May 4, 2026

Mind Your Ways

Benjamin Pajunen ‘27

Thought is necessary, but perilous. In the words of 17th-century French philosopher Blaise Pascal, “Thinking too little about things or thinking too much both make us obstinate and fanatical” (Pensées, trans. Krailsheimer, fragment 1.II.21). Sadly, modern college life has the tendency to push us toward both extremes at once. 
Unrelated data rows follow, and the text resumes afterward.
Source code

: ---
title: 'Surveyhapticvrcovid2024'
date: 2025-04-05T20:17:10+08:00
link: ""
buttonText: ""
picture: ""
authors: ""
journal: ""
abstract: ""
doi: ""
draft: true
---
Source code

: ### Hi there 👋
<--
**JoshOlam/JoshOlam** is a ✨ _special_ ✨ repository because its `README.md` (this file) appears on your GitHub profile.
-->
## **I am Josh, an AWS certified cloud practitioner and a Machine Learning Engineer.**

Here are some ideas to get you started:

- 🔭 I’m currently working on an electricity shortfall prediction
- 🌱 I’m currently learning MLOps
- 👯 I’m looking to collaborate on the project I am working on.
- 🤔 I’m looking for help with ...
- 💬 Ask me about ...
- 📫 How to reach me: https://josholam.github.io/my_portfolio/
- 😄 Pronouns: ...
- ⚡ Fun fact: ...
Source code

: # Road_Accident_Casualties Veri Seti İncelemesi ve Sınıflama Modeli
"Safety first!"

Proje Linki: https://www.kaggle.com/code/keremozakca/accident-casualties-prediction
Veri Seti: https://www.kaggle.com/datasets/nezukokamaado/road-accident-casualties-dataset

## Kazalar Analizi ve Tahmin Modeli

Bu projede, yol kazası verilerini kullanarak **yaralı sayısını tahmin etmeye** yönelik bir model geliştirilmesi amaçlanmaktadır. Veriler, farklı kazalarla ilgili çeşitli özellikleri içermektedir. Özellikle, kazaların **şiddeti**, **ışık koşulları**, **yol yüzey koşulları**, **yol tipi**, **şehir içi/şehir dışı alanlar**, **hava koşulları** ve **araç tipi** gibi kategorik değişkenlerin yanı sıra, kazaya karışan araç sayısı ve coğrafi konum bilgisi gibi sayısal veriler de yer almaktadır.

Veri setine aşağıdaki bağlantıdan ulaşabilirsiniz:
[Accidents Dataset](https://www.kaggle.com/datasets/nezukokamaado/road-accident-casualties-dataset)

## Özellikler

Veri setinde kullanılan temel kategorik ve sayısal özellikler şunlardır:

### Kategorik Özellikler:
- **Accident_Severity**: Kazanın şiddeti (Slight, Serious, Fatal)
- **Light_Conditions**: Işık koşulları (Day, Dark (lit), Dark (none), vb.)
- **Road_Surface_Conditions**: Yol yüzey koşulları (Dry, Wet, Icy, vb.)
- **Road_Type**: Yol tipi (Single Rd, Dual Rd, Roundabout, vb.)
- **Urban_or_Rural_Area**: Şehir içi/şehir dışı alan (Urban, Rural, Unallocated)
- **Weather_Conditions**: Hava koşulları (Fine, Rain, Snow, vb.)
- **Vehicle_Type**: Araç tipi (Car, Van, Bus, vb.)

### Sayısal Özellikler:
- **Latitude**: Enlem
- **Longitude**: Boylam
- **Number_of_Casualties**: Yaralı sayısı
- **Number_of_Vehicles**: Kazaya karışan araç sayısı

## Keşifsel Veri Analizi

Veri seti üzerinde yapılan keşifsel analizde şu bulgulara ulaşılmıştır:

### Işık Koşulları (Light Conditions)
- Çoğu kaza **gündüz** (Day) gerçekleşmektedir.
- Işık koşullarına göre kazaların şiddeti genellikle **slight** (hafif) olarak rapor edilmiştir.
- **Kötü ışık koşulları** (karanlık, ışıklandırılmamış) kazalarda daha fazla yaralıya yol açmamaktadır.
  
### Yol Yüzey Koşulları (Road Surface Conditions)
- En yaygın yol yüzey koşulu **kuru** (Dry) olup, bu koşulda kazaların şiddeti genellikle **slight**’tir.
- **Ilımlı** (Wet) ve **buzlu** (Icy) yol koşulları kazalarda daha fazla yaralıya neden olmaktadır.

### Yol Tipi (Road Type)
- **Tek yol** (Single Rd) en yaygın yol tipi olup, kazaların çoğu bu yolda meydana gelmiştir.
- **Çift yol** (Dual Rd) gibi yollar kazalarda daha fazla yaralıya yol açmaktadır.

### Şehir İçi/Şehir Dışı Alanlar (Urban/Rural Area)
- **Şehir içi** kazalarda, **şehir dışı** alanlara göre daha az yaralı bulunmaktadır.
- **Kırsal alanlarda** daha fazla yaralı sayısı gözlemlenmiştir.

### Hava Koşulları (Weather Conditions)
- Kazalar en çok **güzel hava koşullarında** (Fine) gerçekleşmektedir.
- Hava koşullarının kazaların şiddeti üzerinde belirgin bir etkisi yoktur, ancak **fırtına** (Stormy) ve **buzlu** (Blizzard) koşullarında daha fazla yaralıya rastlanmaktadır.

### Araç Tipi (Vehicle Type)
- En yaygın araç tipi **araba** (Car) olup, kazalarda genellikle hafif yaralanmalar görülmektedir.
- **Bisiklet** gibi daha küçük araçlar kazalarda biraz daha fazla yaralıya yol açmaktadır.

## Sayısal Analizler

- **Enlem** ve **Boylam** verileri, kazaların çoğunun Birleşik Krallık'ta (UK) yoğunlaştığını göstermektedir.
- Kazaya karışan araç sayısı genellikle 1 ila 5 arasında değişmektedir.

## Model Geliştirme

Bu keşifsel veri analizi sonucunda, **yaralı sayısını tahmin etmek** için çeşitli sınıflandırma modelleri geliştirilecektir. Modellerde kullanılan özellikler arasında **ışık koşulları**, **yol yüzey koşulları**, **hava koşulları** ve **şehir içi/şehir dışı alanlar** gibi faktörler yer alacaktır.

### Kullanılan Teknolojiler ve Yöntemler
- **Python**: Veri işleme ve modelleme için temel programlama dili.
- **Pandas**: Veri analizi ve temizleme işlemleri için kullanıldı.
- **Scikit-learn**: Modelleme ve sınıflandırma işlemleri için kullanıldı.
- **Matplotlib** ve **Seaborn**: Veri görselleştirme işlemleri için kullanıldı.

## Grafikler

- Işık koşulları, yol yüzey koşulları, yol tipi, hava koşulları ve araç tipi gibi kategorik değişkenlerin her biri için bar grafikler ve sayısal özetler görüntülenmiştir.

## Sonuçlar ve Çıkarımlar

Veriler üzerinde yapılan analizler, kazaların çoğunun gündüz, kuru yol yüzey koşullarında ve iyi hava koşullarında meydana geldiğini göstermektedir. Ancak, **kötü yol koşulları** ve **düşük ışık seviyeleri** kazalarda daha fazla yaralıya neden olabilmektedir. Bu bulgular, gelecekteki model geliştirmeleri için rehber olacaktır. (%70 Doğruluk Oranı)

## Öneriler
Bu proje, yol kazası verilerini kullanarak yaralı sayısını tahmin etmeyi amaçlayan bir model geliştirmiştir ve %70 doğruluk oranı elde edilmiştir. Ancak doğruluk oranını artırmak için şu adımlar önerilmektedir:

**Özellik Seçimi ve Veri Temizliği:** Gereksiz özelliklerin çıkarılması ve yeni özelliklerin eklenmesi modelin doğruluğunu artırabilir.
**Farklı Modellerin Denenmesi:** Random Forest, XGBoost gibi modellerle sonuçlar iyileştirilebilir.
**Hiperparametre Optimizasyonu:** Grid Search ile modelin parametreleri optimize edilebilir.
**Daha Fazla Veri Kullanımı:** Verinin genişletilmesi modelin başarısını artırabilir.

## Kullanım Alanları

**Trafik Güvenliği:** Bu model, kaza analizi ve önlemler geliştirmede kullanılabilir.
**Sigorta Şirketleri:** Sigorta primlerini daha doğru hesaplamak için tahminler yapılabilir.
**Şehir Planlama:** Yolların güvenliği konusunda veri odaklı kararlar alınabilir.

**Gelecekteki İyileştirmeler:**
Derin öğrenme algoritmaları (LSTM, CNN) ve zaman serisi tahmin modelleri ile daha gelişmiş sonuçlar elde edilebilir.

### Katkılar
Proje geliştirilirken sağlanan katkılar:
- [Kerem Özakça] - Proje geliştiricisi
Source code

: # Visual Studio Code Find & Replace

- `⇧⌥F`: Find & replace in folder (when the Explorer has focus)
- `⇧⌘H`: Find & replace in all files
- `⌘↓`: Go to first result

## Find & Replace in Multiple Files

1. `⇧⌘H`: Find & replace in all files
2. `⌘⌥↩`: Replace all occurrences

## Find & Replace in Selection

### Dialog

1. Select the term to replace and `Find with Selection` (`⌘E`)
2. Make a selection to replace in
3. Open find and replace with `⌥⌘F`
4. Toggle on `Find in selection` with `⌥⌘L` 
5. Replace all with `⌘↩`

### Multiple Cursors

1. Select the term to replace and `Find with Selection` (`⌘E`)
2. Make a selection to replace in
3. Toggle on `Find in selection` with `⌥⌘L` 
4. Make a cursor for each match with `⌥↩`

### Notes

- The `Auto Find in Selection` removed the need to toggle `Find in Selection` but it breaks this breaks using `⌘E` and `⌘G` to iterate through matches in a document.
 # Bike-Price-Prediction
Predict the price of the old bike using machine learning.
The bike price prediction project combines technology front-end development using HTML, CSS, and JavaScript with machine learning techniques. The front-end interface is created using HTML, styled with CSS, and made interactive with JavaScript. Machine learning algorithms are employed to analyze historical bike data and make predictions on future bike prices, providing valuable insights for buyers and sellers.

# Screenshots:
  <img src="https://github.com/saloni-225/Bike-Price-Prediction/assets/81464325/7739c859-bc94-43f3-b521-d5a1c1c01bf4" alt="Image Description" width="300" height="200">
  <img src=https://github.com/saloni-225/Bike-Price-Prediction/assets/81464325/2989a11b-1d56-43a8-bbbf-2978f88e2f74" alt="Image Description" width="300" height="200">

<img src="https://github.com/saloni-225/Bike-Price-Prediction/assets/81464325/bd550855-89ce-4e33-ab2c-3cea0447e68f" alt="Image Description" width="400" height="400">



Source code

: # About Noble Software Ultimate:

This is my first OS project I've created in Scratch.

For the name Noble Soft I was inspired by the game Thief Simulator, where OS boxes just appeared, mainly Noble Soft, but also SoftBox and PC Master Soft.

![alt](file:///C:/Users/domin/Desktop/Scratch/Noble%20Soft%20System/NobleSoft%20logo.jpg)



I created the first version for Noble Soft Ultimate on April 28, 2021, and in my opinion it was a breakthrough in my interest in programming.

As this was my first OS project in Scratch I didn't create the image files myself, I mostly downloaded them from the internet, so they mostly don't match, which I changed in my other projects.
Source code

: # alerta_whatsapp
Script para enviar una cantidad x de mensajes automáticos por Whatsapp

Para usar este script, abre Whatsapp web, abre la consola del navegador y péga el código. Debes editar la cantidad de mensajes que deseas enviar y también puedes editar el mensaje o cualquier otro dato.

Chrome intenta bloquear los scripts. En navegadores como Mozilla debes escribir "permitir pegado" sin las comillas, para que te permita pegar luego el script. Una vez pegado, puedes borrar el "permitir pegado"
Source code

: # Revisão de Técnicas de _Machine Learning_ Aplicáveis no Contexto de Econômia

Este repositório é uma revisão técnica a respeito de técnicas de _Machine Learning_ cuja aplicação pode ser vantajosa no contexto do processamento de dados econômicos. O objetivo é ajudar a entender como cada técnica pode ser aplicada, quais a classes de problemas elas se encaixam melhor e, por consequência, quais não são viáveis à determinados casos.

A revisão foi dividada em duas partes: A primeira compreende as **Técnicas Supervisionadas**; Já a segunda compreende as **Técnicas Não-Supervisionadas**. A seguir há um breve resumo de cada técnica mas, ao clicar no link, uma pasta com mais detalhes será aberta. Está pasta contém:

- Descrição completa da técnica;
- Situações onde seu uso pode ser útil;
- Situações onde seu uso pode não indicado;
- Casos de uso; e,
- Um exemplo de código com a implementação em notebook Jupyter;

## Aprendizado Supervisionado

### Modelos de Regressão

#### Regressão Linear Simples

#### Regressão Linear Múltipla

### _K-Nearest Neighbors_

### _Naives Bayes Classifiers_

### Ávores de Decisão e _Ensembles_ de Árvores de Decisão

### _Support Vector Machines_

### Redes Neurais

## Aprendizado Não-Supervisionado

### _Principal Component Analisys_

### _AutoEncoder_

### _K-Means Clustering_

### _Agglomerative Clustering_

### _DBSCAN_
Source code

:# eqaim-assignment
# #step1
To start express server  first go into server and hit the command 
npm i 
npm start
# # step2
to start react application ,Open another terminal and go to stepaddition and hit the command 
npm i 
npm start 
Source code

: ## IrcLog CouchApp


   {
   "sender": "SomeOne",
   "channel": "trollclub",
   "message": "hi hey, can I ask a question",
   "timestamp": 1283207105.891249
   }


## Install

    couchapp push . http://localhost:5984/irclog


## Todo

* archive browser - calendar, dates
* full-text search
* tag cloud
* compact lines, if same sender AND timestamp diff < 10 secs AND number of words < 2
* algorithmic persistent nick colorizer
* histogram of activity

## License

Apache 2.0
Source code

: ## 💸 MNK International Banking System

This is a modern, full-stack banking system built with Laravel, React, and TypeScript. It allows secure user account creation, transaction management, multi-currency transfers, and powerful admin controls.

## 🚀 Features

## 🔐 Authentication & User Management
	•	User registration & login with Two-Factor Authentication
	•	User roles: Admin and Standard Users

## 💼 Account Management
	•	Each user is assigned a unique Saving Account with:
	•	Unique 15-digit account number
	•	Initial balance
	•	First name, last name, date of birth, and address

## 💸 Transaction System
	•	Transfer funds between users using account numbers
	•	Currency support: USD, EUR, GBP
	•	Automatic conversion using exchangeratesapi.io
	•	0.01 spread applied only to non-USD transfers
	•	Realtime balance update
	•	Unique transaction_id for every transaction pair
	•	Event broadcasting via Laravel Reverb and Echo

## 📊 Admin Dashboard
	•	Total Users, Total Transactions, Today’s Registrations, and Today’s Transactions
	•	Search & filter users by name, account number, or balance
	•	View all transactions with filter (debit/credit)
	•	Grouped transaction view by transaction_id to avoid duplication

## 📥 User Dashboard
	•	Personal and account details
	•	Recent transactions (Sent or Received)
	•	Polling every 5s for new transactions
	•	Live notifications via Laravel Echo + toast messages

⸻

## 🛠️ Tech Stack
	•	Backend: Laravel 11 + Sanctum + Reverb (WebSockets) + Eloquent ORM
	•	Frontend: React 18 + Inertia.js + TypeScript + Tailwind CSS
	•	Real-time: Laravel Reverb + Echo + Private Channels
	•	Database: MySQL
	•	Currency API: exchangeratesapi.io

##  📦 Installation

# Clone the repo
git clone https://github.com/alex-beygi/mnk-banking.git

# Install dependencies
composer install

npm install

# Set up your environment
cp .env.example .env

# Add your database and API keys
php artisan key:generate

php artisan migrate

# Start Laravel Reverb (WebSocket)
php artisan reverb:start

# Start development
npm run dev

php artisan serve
Even at a “liberal arts” school like Gordon College, the arriving freshman is no longer greeted by a single, well-trodden path of intellectual and moral development that would prepare him for almost any learned occupation. Rather, he is faced with a stunning array of vocational choices, each with its own opportunities, challenges, skills, limitations, market projections, and salary potential. The sheer number of decisions compressed into a mere four years—what to study, where and when; whom to befriend, live with, and work for; how to work without exhaustion, rest without laziness, and enjoy without frivolity—can drive us to distraction, if not delirium. 

To ignore the importance of these decisions would be reckless. Yet each presents a hazard: to think that we control the direction of our lives, that success requires a well-planned career, that our efforts must be strong and consistent enough to “get ahead,” or that one mistake could “ruin” our plans. 

This burden is one our minds were not created to bear. Scripture does indeed call us to “ponder the path of [our] feet” (Proverbs 4:26, ESV), but also warns us that we do not know what will happen from one day to the next (James 4:13–16). To think too much of our future plans is to doubt that God will establish them as He sees fit (Proverbs 16:9) and to distract from our daily work. To think too much of our daily activities, to the neglect of the future, is to live a life void of purpose. To think too little of either is to fail to serve God with our whole minds (Matthew 22:37). 

At this point, one might ask whether I have simply thought too much about thought. I think not. My goal is not to induce paranoid metacognition, but to recall this: there is tremendous confidence to be found in knowing that one’s entire life has already been architected in the most minute detail by an unerring Master Builder. Every scratch, mar, and defect is ours alone; He has already seen beyond them to that final perfection He has promised us in the next world. 

The full blueprint is His, even when we see almost none of it (Isaiah 46:8–10; Philippians 1:6). Ours is only to trace the next line, step by prayerful step. We must indeed see (Ecclesiastes 2:13–14), but we need not see farther than this.